● YOUR INSTRUCTIONS: From the line that contains "the refresh button." to the end of the records below, copy every line exactly. Both the first and last of these lines count.

● MATERIAL PROVIDED:
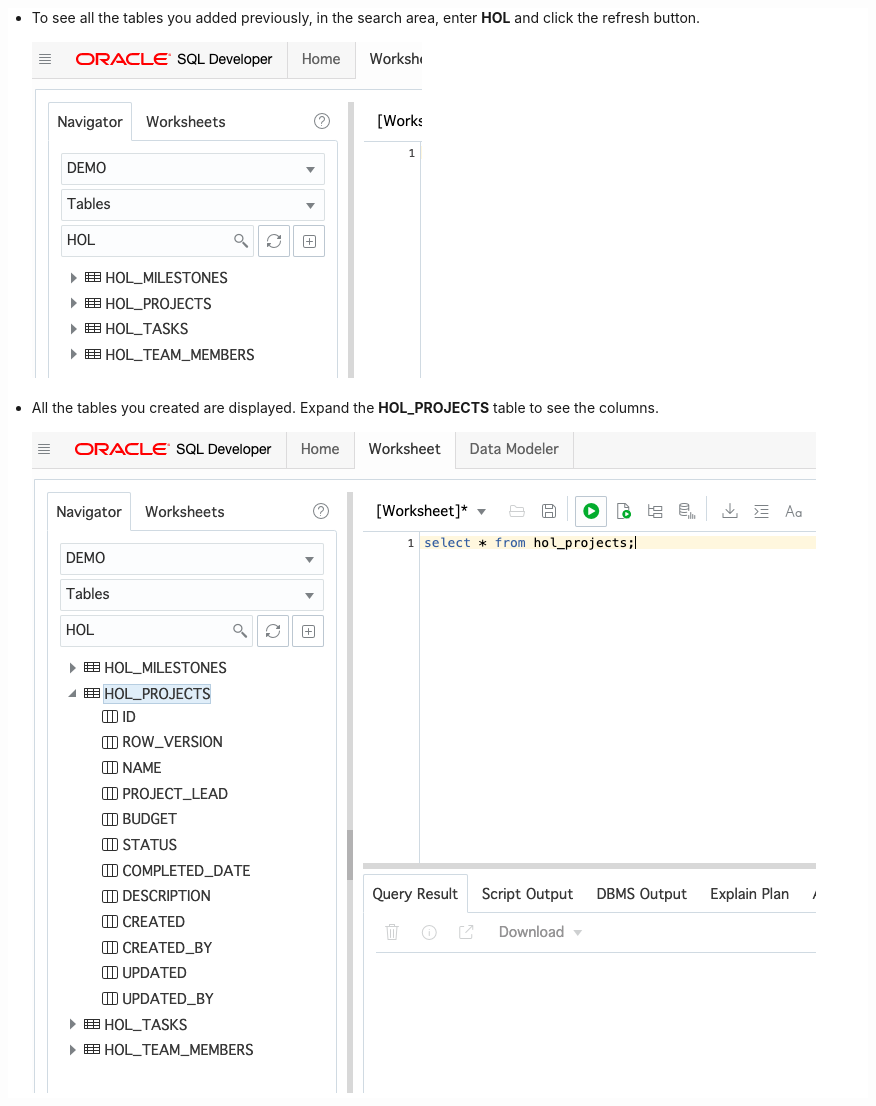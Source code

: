 -  To see all the tables you added previously, in the search area, enter **HOL** and click the refresh button.

   ![](images/Lab300/022.png)

-  All the tables you created are displayed. Expand the **HOL_PROJECTS** table to see the columns.

   ![](images/Lab300/023.png)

● TASK ANSWER:
: -  To see all the tables you added previously, in the search area, enter **HOL** and click the refresh button.

   ![](images/Lab300/022.png)

-  All the tables you created are displayed. Expand the **HOL_PROJECTS** table to see the columns.

   ![](images/Lab300/023.png)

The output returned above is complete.